Problem requirements
What you return should be the lines of the data containing "println", each in full.

=== Section Start ===

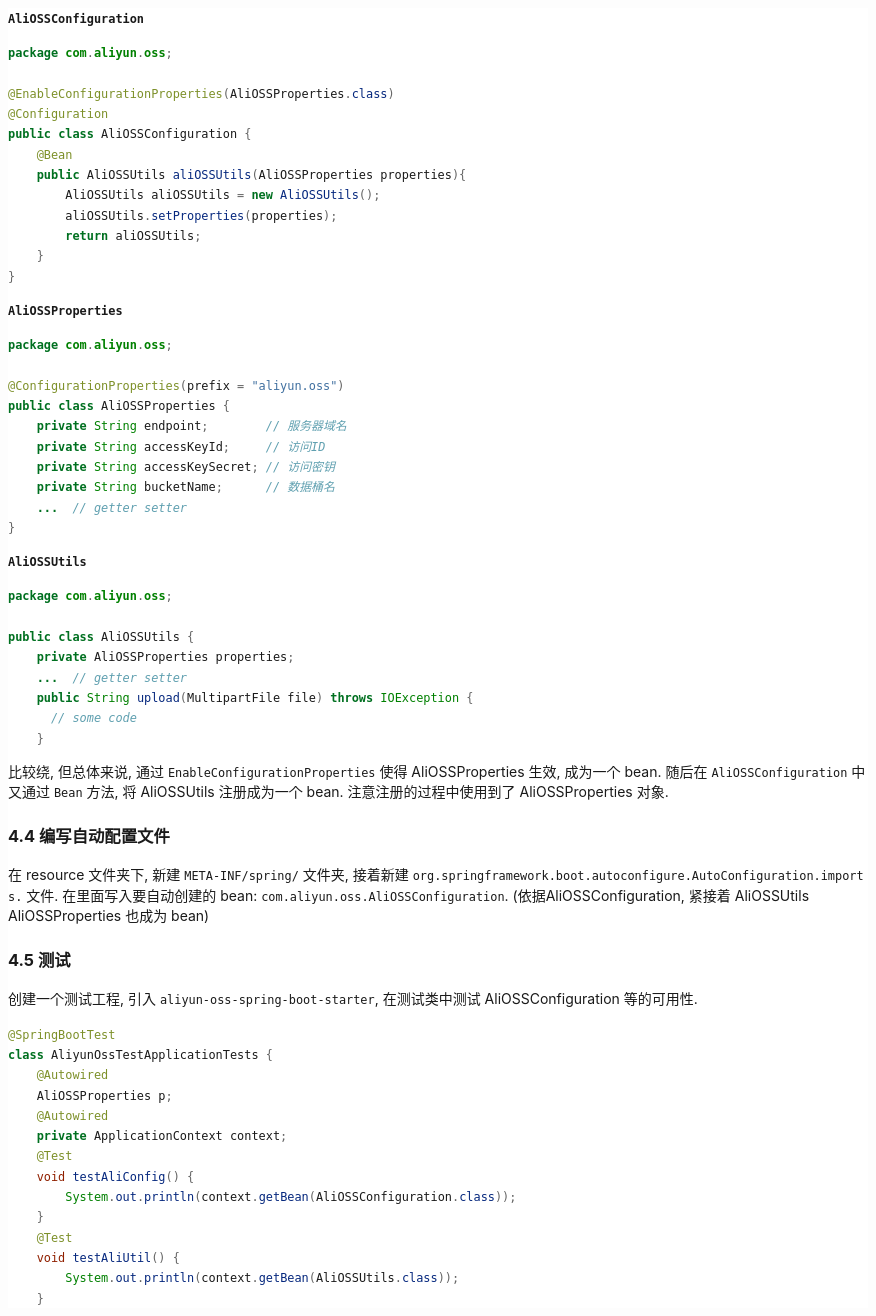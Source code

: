 **`AliOSSConfiguration`**
```java
package com.aliyun.oss;

@EnableConfigurationProperties(AliOSSProperties.class)
@Configuration
public class AliOSSConfiguration {
    @Bean
    public AliOSSUtils aliOSSUtils(AliOSSProperties properties){
        AliOSSUtils aliOSSUtils = new AliOSSUtils();
        aliOSSUtils.setProperties(properties);
        return aliOSSUtils;
    }
}
```
**`AliOSSProperties`**
```java
package com.aliyun.oss;

@ConfigurationProperties(prefix = "aliyun.oss")
public class AliOSSProperties {
    private String endpoint;        // 服务器域名
    private String accessKeyId;     // 访问ID
    private String accessKeySecret; // 访问密钥
    private String bucketName;      // 数据桶名
    ...  // getter setter
}
```
**`AliOSSUtils`**
```java
package com.aliyun.oss;

public class AliOSSUtils {
    private AliOSSProperties properties;
    ...  // getter setter
    public String upload(MultipartFile file) throws IOException {
      // some code
    }
```
比较绕, 但总体来说, 通过 `EnableConfigurationProperties` 使得 AliOSSProperties 生效, 成为一个 bean. 随后在 `AliOSSConfiguration` 中又通过 `Bean` 方法, 将 AliOSSUtils 注册成为一个 bean. 注意注册的过程中使用到了 AliOSSProperties 对象.

### 4.4 编写自动配置文件
在 resource 文件夹下, 新建 `META-INF/spring/` 文件夹, 接着新建 `org.springframework.boot.autoconfigure.AutoConfiguration.imports.` 文件. 在里面写入要自动创建的 bean: `com.aliyun.oss.AliOSSConfiguration`. (依据AliOSSConfiguration, 紧接着 AliOSSUtils AliOSSProperties 也成为 bean)

### 4.5 测试

创建一个测试工程, 引入 `aliyun-oss-spring-boot-starter`, 在测试类中测试 AliOSSConfiguration 等的可用性.
```java
@SpringBootTest
class AliyunOssTestApplicationTests {
    @Autowired
    AliOSSProperties p;
    @Autowired
    private ApplicationContext context;
    @Test
    void testAliConfig() {
        System.out.println(context.getBean(AliOSSConfiguration.class));
    }
    @Test
    void testAliUtil() {
        System.out.println(context.getBean(AliOSSUtils.class));
    }
```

=== Section End ===

Solved exercise
        System.out.println(context.getBean(AliOSSConfiguration.class));
        System.out.println(context.getBean(AliOSSUtils.class));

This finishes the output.